Dem Senator Dodges on Whether Conyers, Franken Should Resign Over Sexual Misconduct Allegations

Sen. Tammy Baldwin (D., Wis.) said Wednesday that procedures for sexual misconduct claims in Congress should change but did not call for the resignations of two of her Democratic colleagues currently embroiled in such scandals.

After MSNBC host Craig Melvin outlined the allegations against Rep. John Conyers (D., Mich.) and Sen. Al Franken (D., Minn.), Baldwin did not say that they should step down. On Conyers, Baldwin granted that it is a serious matter but followed House Minority Leader Nancy Pelosi (D., Calif.) and other Democrats in saying that the House Ethics Committee's investigation should continue.

"When I hear such serious allegations, I am very troubled by them," Baldwin said of the accusations against Conyers. "I think that there is a process that is taking place, but it should be more transparent."

"It gets back to the point I was just making about how we make our workplaces, especially on Capitol Hill but everywhere, safe for women," she added.

Melvin then asked whether Franken should resign considering his admission of at least partial guilt, to which Baldwin responded that the standard process for such matters should continue.

"You know, there is a Senate Ethics Committee investigation underway," she said. "I want to have that process play out, and I think that will inform our conclusion."

Melvin pressed Baldwin on Franken, saying that he already admitted to some of the allegations prior to any investigation taking place. Baldwin turned the issue around, saying that admitting guilt differentiates Franken from politicians and journalists who have denied allegations levied against them.

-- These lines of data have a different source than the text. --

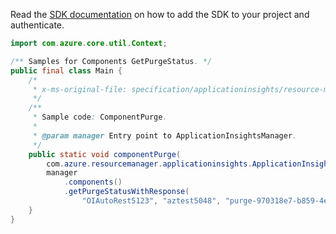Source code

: Read the [SDK documentation](https://github.com/Azure/azure-sdk-for-java/blob/azure-resourcemanager-applicationinsights_1.0.0-beta.2/sdk/applicationinsights/azure-resourcemanager-applicationinsights/README.md) on how to add the SDK to your project and authenticate.

```java
import com.azure.core.util.Context;

/** Samples for Components GetPurgeStatus. */
public final class Main {
    /*
     * x-ms-original-file: specification/applicationinsights/resource-manager/Microsoft.Insights/preview/2018-05-01-preview/examples/ComponentsPurgeStatus.json
     */
    /**
     * Sample code: ComponentPurge.
     *
     * @param manager Entry point to ApplicationInsightsManager.
     */
    public static void componentPurge(
        com.azure.resourcemanager.applicationinsights.ApplicationInsightsManager manager) {
        manager
            .components()
            .getPurgeStatusWithResponse(
                "OIAutoRest5123", "aztest5048", "purge-970318e7-b859-4edb-8903-83b1b54d0b74", Context.NONE);
    }
}
```
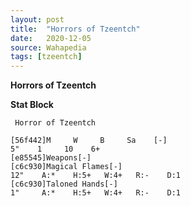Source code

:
 ```yaml
---
layout: post
title:  "Horrors of Tzeentch"
date:   2020-12-05
source: Wahapedia
tags: [tzeentch]
---
```


**Horrors of Tzeentch**

**Stat Block**
```
 Horror of Tzeentch
```

```
[56f442]M     W     B     Sa    [-]
5"    1     10    6+    
[e85545]Weapons[-]
[c6c930]Magical Flames[-]
12"    A:*    H:5+   W:4+   R:-    D:1   
[c6c930]Taloned Hands[-]
1"     A:*    H:5+   W:4+   R:-    D:1   
```


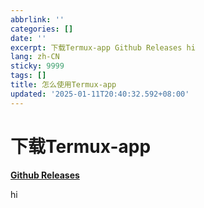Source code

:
 ```yaml
---
abbrlink: ''
categories: []
date: ''
excerpt: 下载Termux-app Github Releases hi 
lang: zh-CN
sticky: 9999
tags: []
title: 怎么使用Termux-app
updated: '2025-01-11T20:40:32.592+08:00'
---
```

# 下载Termux-app

[**Github Releases**](https://github.com/termux/termux-app/releases/latest)

hi
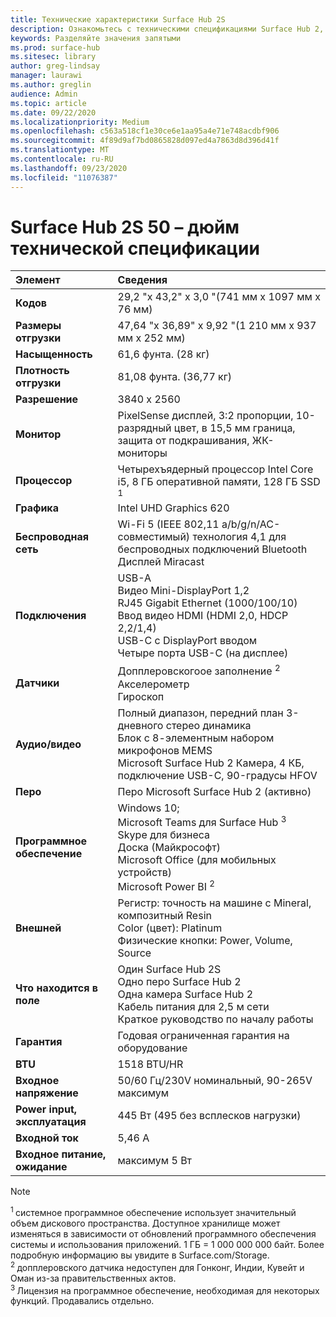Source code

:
 ```yaml
---
title: Технические характеристики Surface Hub 2S
description: Ознакомьтесь с техническими спецификациями Surface Hub 2, включая перо, камеру и дополнительные спецификации батареи для мобильных устройств.
keywords: Разделяйте значения запятыми
ms.prod: surface-hub
ms.sitesec: library
author: greg-lindsay
manager: laurawi
ms.author: greglin
audience: Admin
ms.topic: article
ms.date: 09/22/2020
ms.localizationpriority: Medium
ms.openlocfilehash: c563a518cf1e30ce6e1aa95a4e71e748acdbf906
ms.sourcegitcommit: 4f89d9af7bd0865828d097ed4a7863d8d396d41f
ms.translationtype: MT
ms.contentlocale: ru-RU
ms.lasthandoff: 09/23/2020
ms.locfileid: "11076387"
---
```

# Surface Hub 2S 50 – дюйм технической спецификации

|**Элемент**|**Сведения**|
|:------ |:--------- |
|**Кодов**| 29,2 "x 43,2" x 3,0 "(741 мм x 1097 мм x 76 мм) |
|**Размеры отгрузки**| 47,64 "x 36,89" x 9,92 "(1 210 мм x 937 мм x 252 мм)|
|**Насыщенность**| 61,6 фунта. (28 кг) |
|**Плотность отгрузки**| 81,08 фунта. (36,77 кг) |
|**Разрешение**| 3840 x 2560 |
|**Монитор**| PixelSense дисплей, 3:2 пропорции, 10-разрядный цвет, в 15,5 мм граница, защита от подкрашивания, ЖК-мониторы |
|**Процессор**| Четырехъядерный процессор Intel Core i5, 8 ГБ оперативной памяти, 128 ГБ SSD <sup> 1</sup> |
|**Графика**| Intel UHD Graphics 620 |
|**Беспроводная сеть**| Wi-Fi 5 (IEEE 802,11 a/b/g/n/AC-совместимый) технология 4,1 для беспроводных подключений Bluetooth <br> Дисплей Miracast |
|**Подключения**| USB-A <br> Видео Mini-DisplayPort 1,2 <br> RJ45 Gigabit Ethernet (1000/100/10) <br> Ввод видео HDMI (HDMI 2,0, HDCP 2,2/1,4) <br> USB-C с DisplayPort вводом <br> Четыре порта USB-C (на дисплее) |
|**Датчики**| Допплеровскогоое заполнение <sup> 2</sup> <br> Акселерометр <br> Гироскоп |
|**Аудио/видео**| Полный диапазон, передний план 3-дневного стерео динамика <br> Блок с 8-элементным набором микрофонов MEMS <br> Microsoft Surface Hub 2 Камера, 4 КБ, подключение USB-C, 90-градусы HFOV |
|**Перо**| Перо Microsoft Surface Hub 2 (активно) |
|**Программное обеспечение**| Windows 10; <br> Microsoft Teams для Surface Hub <sup> 3</sup> <br> Skype для бизнеса <br> Доска (Майкрософт) <br> Microsoft Office (для мобильных устройств) <br> Microsoft Power BI <sup> 2</sup> |
|**Внешней**| Регистр: точность на машине с Mineral, композитный Resin <br> Color (цвет): Platinum <br> Физические кнопки: Power, Volume, Source |
|**Что находится в поле**| Один Surface Hub 2S <br> Одно перо Surface Hub 2  <br> Одна камера Surface Hub 2 <br> Кабель питания для 2,5 м сети <br> Краткое руководство по началу работы |
|**Гарантия**| Годовая ограниченная гарантия на оборудование |
|**BTU**| 1518 BTU/HR |
|**Входное напряжение**| 50/60 Гц/230V номинальный, 90-265V максимум |
|**Power input, эксплуатация**| 445 Вт (495 без всплесков нагрузки) |
|**Входной ток**| 5,46 A |
|**Входное питание, ожидание**| максимум 5 Вт  |

> [!NOTE]
> <sup>1 </sup> системное программное обеспечение использует значительный объем дискового пространства. Доступное хранилище может изменяться в зависимости от обновлений программного обеспечения системы и использования приложений. 1 ГБ = 1 000 000 000 байт. Более подробную информацию вы увидите в Surface.com/Storage. <br> <sup>2 </sup> допплеровского датчика недоступен для Гонконг, Индии, Кувейт и Оман из-за правительственных актов.
<br> <sup>3 </sup> Лицензия на программное обеспечение, необходимая для некоторых функций. Продавались отдельно.<br> 
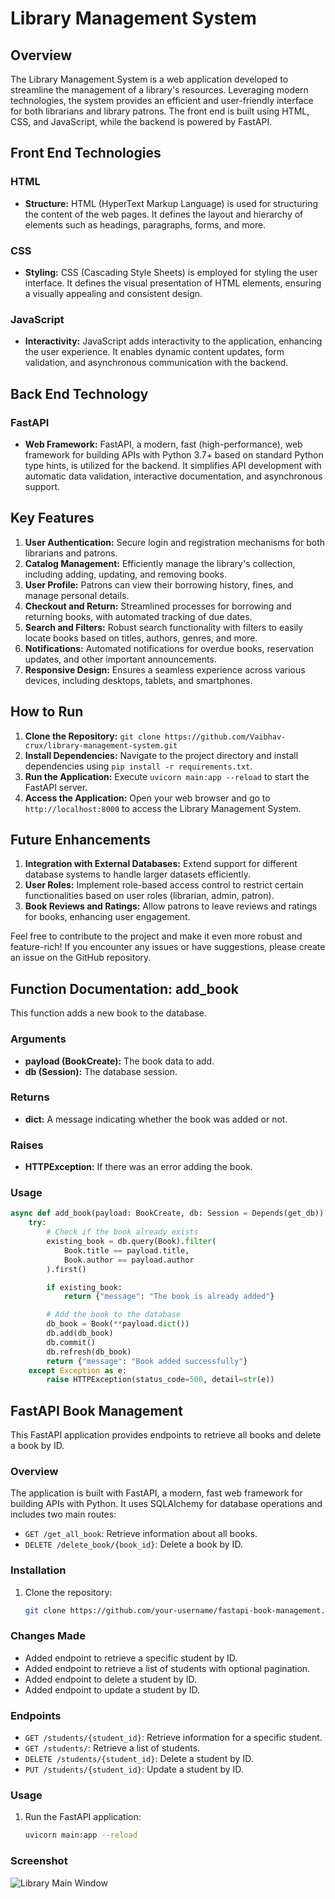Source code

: # Library Management System

## Overview
The Library Management System is a web application developed to streamline the management of a library's resources. Leveraging modern technologies, the system provides an efficient and user-friendly interface for both librarians and library patrons. The front end is built using HTML, CSS, and JavaScript, while the backend is powered by FastAPI.

## Front End Technologies
### HTML
- **Structure:** HTML (HyperText Markup Language) is used for structuring the content of the web pages. It defines the layout and hierarchy of elements such as headings, paragraphs, forms, and more.

### CSS
- **Styling:** CSS (Cascading Style Sheets) is employed for styling the user interface. It defines the visual presentation of HTML elements, ensuring a visually appealing and consistent design.

### JavaScript
- **Interactivity:** JavaScript adds interactivity to the application, enhancing the user experience. It enables dynamic content updates, form validation, and asynchronous communication with the backend.

## Back End Technology
### FastAPI
- **Web Framework:** FastAPI, a modern, fast (high-performance), web framework for building APIs with Python 3.7+ based on standard Python type hints, is utilized for the backend. It simplifies API development with automatic data validation, interactive documentation, and asynchronous support.

## Key Features
1. **User Authentication:** Secure login and registration mechanisms for both librarians and patrons.
2. **Catalog Management:** Efficiently manage the library's collection, including adding, updating, and removing books.
3. **User Profile:** Patrons can view their borrowing history, fines, and manage personal details.
4. **Checkout and Return:** Streamlined processes for borrowing and returning books, with automated tracking of due dates.
5. **Search and Filters:** Robust search functionality with filters to easily locate books based on titles, authors, genres, and more.
6. **Notifications:** Automated notifications for overdue books, reservation updates, and other important announcements.
7. **Responsive Design:** Ensures a seamless experience across various devices, including desktops, tablets, and smartphones.

## How to Run
1. **Clone the Repository:** `git clone https://github.com/Vaibhav-crux/library-management-system.git`
2. **Install Dependencies:** Navigate to the project directory and install dependencies using `pip install -r requirements.txt`.
3. **Run the Application:** Execute `uvicorn main:app --reload` to start the FastAPI server.
4. **Access the Application:** Open your web browser and go to `http://localhost:8000` to access the Library Management System.

## Future Enhancements
1. **Integration with External Databases:** Extend support for different database systems to handle larger datasets efficiently.
2. **User Roles:** Implement role-based access control to restrict certain functionalities based on user roles (librarian, admin, patron).
3. **Book Reviews and Ratings:** Allow patrons to leave reviews and ratings for books, enhancing user engagement.

Feel free to contribute to the project and make it even more robust and feature-rich! If you encounter any issues or have suggestions, please create an issue on the GitHub repository.

## Function Documentation: add_book

This function adds a new book to the database.

### Arguments

- **payload (BookCreate):** The book data to add.
- **db (Session):** The database session.

### Returns

- **dict:** A message indicating whether the book was added or not.

### Raises

- **HTTPException:** If there was an error adding the book.

### Usage

```python
async def add_book(payload: BookCreate, db: Session = Depends(get_db)):
    try:
        # Check if the book already exists
        existing_book = db.query(Book).filter(
            Book.title == payload.title,
            Book.author == payload.author
        ).first()

        if existing_book:
            return {"message": "The book is already added"}

        # Add the book to the database
        db_book = Book(**payload.dict())
        db.add(db_book)
        db.commit()
        db.refresh(db_book)
        return {"message": "Book added successfully"}
    except Exception as e:
        raise HTTPException(status_code=500, detail=str(e))

```

## FastAPI Book Management

This FastAPI application provides endpoints to retrieve all books and delete a book by ID.

### Overview

The application is built with FastAPI, a modern, fast web framework for building APIs with Python. It uses SQLAlchemy for database operations and includes two main routes:
- `GET /get_all_book`: Retrieve information about all books.
- `DELETE /delete_book/{book_id}`: Delete a book by ID.

### Installation

1. Clone the repository:

   ```bash
   git clone https://github.com/your-username/fastapi-book-management.git
   ```

### Changes Made

- Added endpoint to retrieve a specific student by ID.
- Added endpoint to retrieve a list of students with optional pagination.
- Added endpoint to delete a student by ID.
- Added endpoint to update a student by ID.

### Endpoints

- `GET /students/{student_id}`: Retrieve information for a specific student.
- `GET /students/`: Retrieve a list of students.
- `DELETE /students/{student_id}`: Delete a student by ID.
- `PUT /students/{student_id}`: Update a student by ID.

### Usage

1. Run the FastAPI application:

   ```bash
   uvicorn main:app --reload
   ```


### Screenshot
![Library Main Window](https://github.com/user-attachments/assets/f75d711a-1948-4a3e-8d65-19728cb790d4)

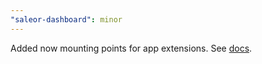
 ```yaml
---
"saleor-dashboard": minor
---
```


Added now mounting points for app extensions. See [docs](https://github.com/saleor/saleor-docs/pull/1607).
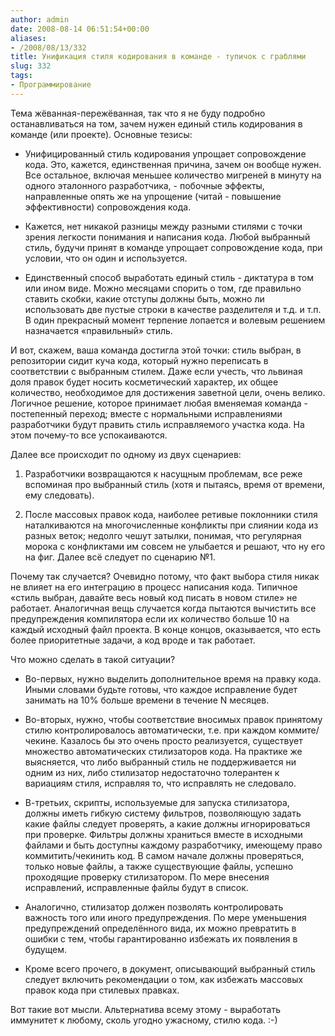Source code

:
 ```yaml
---
author: admin
date: 2008-08-14 06:51:54+00:00
aliases:
- /2008/08/13/332
title: Унификация стиля кодирования в команде - тупичок с граблями
slug: 332
tags:
- Программирование
---
```


Тема жёванная-пережёванная, так что я не буду подробно останавливаться на том, зачем нужен единый стиль кодирования в команде (или проекте). Основные тезисы:

  * Унифицированный стиль кодирования упрощает сопровождение кода. Это, кажется, единственная причина, зачем он вообще нужен. Все остальное, включая меньшее количество мигреней в минуту на одного эталонного разработчика, - побочные эффекты, направленные опять же на упрощение (читай - повышение эффективности) сопровождения кода. 

  * Кажется, нет никакой разницы между разными стилями с точки зрения легкости понимания и написания кода. Любой выбранный стиль, будучи принят в команде упрощает сопровождение кода, при условии, что он один и используется. 

  * Единственный способ выработать единый стиль - диктатура в том или ином виде. Можно месяцами спорить о том, где правильно ставить скобки, какие отступы должны быть, можно ли использовать две пустые строки в качестве разделителя и т.д. и т.п. В один прекрасный момент терпение лопается и волевым решением назначается «правильный» стиль. 

<!--more-->

И вот, скажем, ваша команда достигла этой точки: стиль выбран, в репозитории сидит куча кода, который нужно переписать в соответствии с выбранным стилем. Даже если учесть, что львиная доля правок будет носить косметический характер, их общее количество, необходимое для достижения заветной цели, очень велико. Логичное решение, которое принимает любая вменяемая команда - постепенный переход; вместе с нормальными исправлениями разработчики будут править стиль исправляемого участка кода. На этом почему-то все успокаиваются.

Далее все происходит по одному из двух сценариев:

  1. Разработчики возвращаются к насущным проблемам, все реже вспоминая про выбранный стиль (хотя и пытаясь, время от времени, ему следовать). 

  2. После массовых правок кода, наиболее ретивые поклонники стиля наталкиваются на многочисленные конфликты при слиянии кода из разных веток; недолго чешут затылки, понимая, что регулярная морока с конфликтами им совсем не улыбается и решают, что ну его на фиг. Далее всё следует по сценарию №1. 

Почему так случается? Очевидно потому, что факт выбора стиля никак не влияет на его интеграцию в процесс написания кода. Типичное «стиль выбран, давайте весь новый код писать в новом стиле» не работает. Аналогичная вещь случается когда пытаются вычистить все предупреждения компилятора если их количество больше 10 на каждый исходный файл проекта. В конце концов, оказывается, что есть более приоритетные задачи, а код вроде и так работает.

Что можно сделать в такой ситуации? 

  * Во-первых, нужно выделить дополнительное время на правку кода. Иными словами будьте готовы, что каждое исправление будет занимать на 10% больше времени в течение N месяцев. 

  * Во-вторых, нужно, чтобы соответствие вносимых правок принятому стилю контролировалось автоматически, т.е. при каждом коммите/чекине. Казалось бы это очень просто реализуется, существует множество автоматических стилизаторов кода. На практике же выясняется, что либо выбранный стиль не поддерживается ни одним из них, либо стилизатор недостаточно толерантен к вариациям стиля, исправляя то, что исправлять не следовало. 

  * В-третьих, скрипты, используемые для запуска стилизатора, должны иметь гибкую систему фильтров, позволяющую задать какие файлы следует проверять, а какие должны игнорироваться при проверке. Фильтры должны храниться вместе в исходными файлами и быть доступны каждому разработчику, имеющему право коммитить/чекинить код. В самом начале должны проверяться, только новые файлы, а также существующие файлы, успешно проходящие проверку стилизатором. По мере внесения исправлений, исправленные файлы будут в список. 

  * Аналогично, стилизатор должен позволять контролировать важность того или иного предупреждения. По мере уменьшения предупреждений определённого вида, их можно превратить в ошибки с тем, чтобы гарантированно избежать их появления в будущем. 

  * Кроме всего прочего, в документ, описывающий выбранный стиль следует включить рекомендации о том, как избежать массовых правок кода при стилевых правках. 

Вот такие вот мысли. Альтернатива всему этому - выработать иммунитет к любому, сколь угодно ужасному, стилю кода. :-)
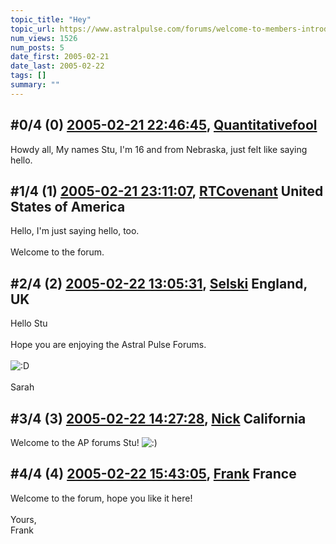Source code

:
 ```yaml
---
topic_title: "Hey"
topic_url: https://www.astralpulse.com/forums/welcome-to-members-introductions!/hey-17510
num_views: 1526
num_posts: 5
date_first: 2005-02-21
date_last: 2005-02-22
tags: []
summary: ""
---
```


## \#0/4 (0) [2005-02-21 22:46:45](https://www.astralpulse.com/forums/index.php?msg=151360), [Quantitativefool](https://www.astralpulse.com/forums/profile/?u=6965)  ##
<section>
Howdy all, My names Stu, I'm 16 and from Nebraska, just felt like saying hello.
</section>

## \#1/4 (1) [2005-02-21 23:11:07](https://www.astralpulse.com/forums/index.php?msg=151369), [RTCovenant](https://www.astralpulse.com/forums/profile/?u=8389) United States of America ##
<section>
Hello, I'm just saying hello, too.
<br>
<br>
Welcome to the forum.
</section>

## \#2/4 (2) [2005-02-22 13:05:31](https://www.astralpulse.com/forums/index.php?msg=151542), [Selski](https://www.astralpulse.com/forums/profile/?u=6012) England, UK ##
<section>
Hello Stu
<br>
<br>
Hope you are enjoying the Astral Pulse Forums.
<br>
<br>
<img alt=":D" class="smiley" src="https://www.astralpulse.com/forums/Smileys/fugue/cheesy.png" title="Cheesy"/>
<br>
<br>
Sarah
</section>

## \#3/4 (3) [2005-02-22 14:27:28](https://www.astralpulse.com/forums/index.php?msg=151574), [Nick](https://www.astralpulse.com/forums/profile/?u=2080) California ##
<section>
Welcome to the AP forums Stu!
<img alt=":)" class="smiley" src="https://www.astralpulse.com/forums/Smileys/fugue/smiley.png" title="Smiley"/>
</section>

## \#4/4 (4) [2005-02-22 15:43:05](https://www.astralpulse.com/forums/index.php?msg=151593), [Frank](https://www.astralpulse.com/forums/profile/?u=359) France ##
<section>
Welcome to the forum, hope you like it here!
<br>
<br>
Yours,
<br>
Frank
</section>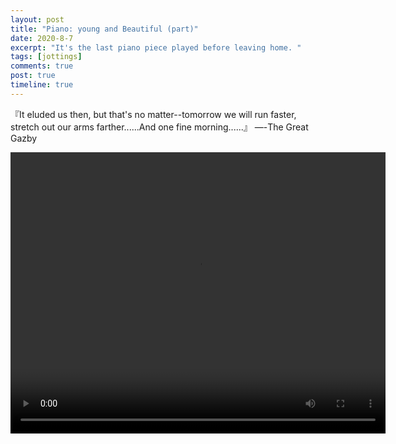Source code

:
```yaml
---
layout: post
title: "Piano: young and Beautiful (part)"
date: 2020-8-7
excerpt: "It's the last piano piece played before leaving home. "
tags: [jottings]
comments: true
post: true
timeline: true
---
```


『It eluded us then, but that's no matter--tomorrow we will run faster, stretch out our arms farther......And one fine morning......』 —-The Great Gazby

<video width="600" height="450" controls>
    <source src="https://raw.githubusercontent.com/SUNRISINGGG/sunrisinggg.github.io/master/assets/img/Poems/YAB.mp4" type="video/mp4">
</video>
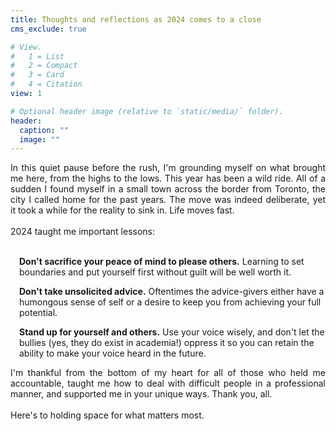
 ```yaml
---
title: Thoughts and reflections as 2024 comes to a close
cms_exclude: true

# View.
#   1 = List
#   2 = Compact
#   3 = Card
#   4 = Citation
view: 1

# Optional header image (relative to `static/media/` folder).
header:
  caption: ""
  image: ""
---
```


<div style='text-align: justify' font-family: "Garamond", serif;>
In this quiet pause before the rush, I'm grounding myself on what brought me here, from the highs to the lows. This year has been a wild ride. All of a sudden I found myself in a small town across the border from Toronto, the city I called home for the past years. The move was indeed deliberate, yet it took a while for the reality to sink in. Life moves fast.
<br><br>
2024 taught me important lessons: 
<br><br>
</div>

<body> 
<p style="margin-left: 1em;">  
	<b> Don't sacrifice your peace of mind to please others.</b> Learning to set boundaries and put yourself first without guilt will be well worth it.
</p>
</body> 

<body> 
<p style="margin-left: 1em;">  
  <b> Don't take unsolicited advice.</b> Oftentimes the advice-givers either have a humongous sense of self or a desire to keep you from achieving your full potential.
</p>
</body> 

<body> 
<p style="margin-left: 1em;">  
  <b> Stand up for yourself and others.</b> Use your voice wisely, and don't let the bullies (yes, they do exist in academia!) oppress it so you can retain the ability to make your voice heard in the future.
</p>
</body> 

<div style='text-align: justify' font-family: "Garamond", serif;>
I'm thankful from the bottom of my heart for all of those who held me accountable, taught me how to deal with difficult people in a professional manner, and supported me in your unique ways. Thank you, all.
<br><br>
Here's to holding space for what matters most.
</div>



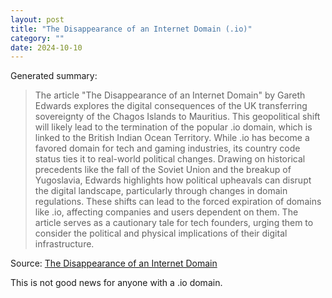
 ```yaml
---
layout: post
title: "The Disappearance of an Internet Domain (.io)"
category: ""
date: 2024-10-10
---
```


Generated summary:

> The article "The Disappearance of an Internet Domain" by Gareth Edwards explores the digital consequences of the UK transferring sovereignty of the Chagos Islands to Mauritius. This geopolitical shift will likely lead to the termination of the popular .io domain, which is linked to the British Indian Ocean Territory. While .io has become a favored domain for tech and gaming industries, its country code status ties it to real-world political changes. Drawing on historical precedents like the fall of the Soviet Union and the breakup of Yugoslavia, Edwards highlights how political upheavals can disrupt the digital landscape, particularly through changes in domain regulations. These shifts can lead to the forced expiration of domains like .io, affecting companies and users dependent on them. The article serves as a cautionary tale for tech founders, urging them to consider the political and physical implications of their digital infrastructure.

Source: [The Disappearance of an Internet Domain](https://every.to/p/the-disappearance-of-an-internet-domain)

This is not good news for anyone with a .io domain.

"You know, Senator Franken did [apologize]. He respected the—encouraged women to speak out," Baldwin said. "He apologized, and I think in some ways that totally differentiates from other behavior that we are seeing among my colleagues and among people in your profession, people in positions of great power."

She finished by saying that, despite Conyers and Franken staying in public office, workplaces should be safe for women.

"And so I do want to see this play out, but I do think, moving forward, we have to hear the words and experiences of women and we have to change our workforce rules and procedures to make every workplace a safe environment for women," Baldwin said.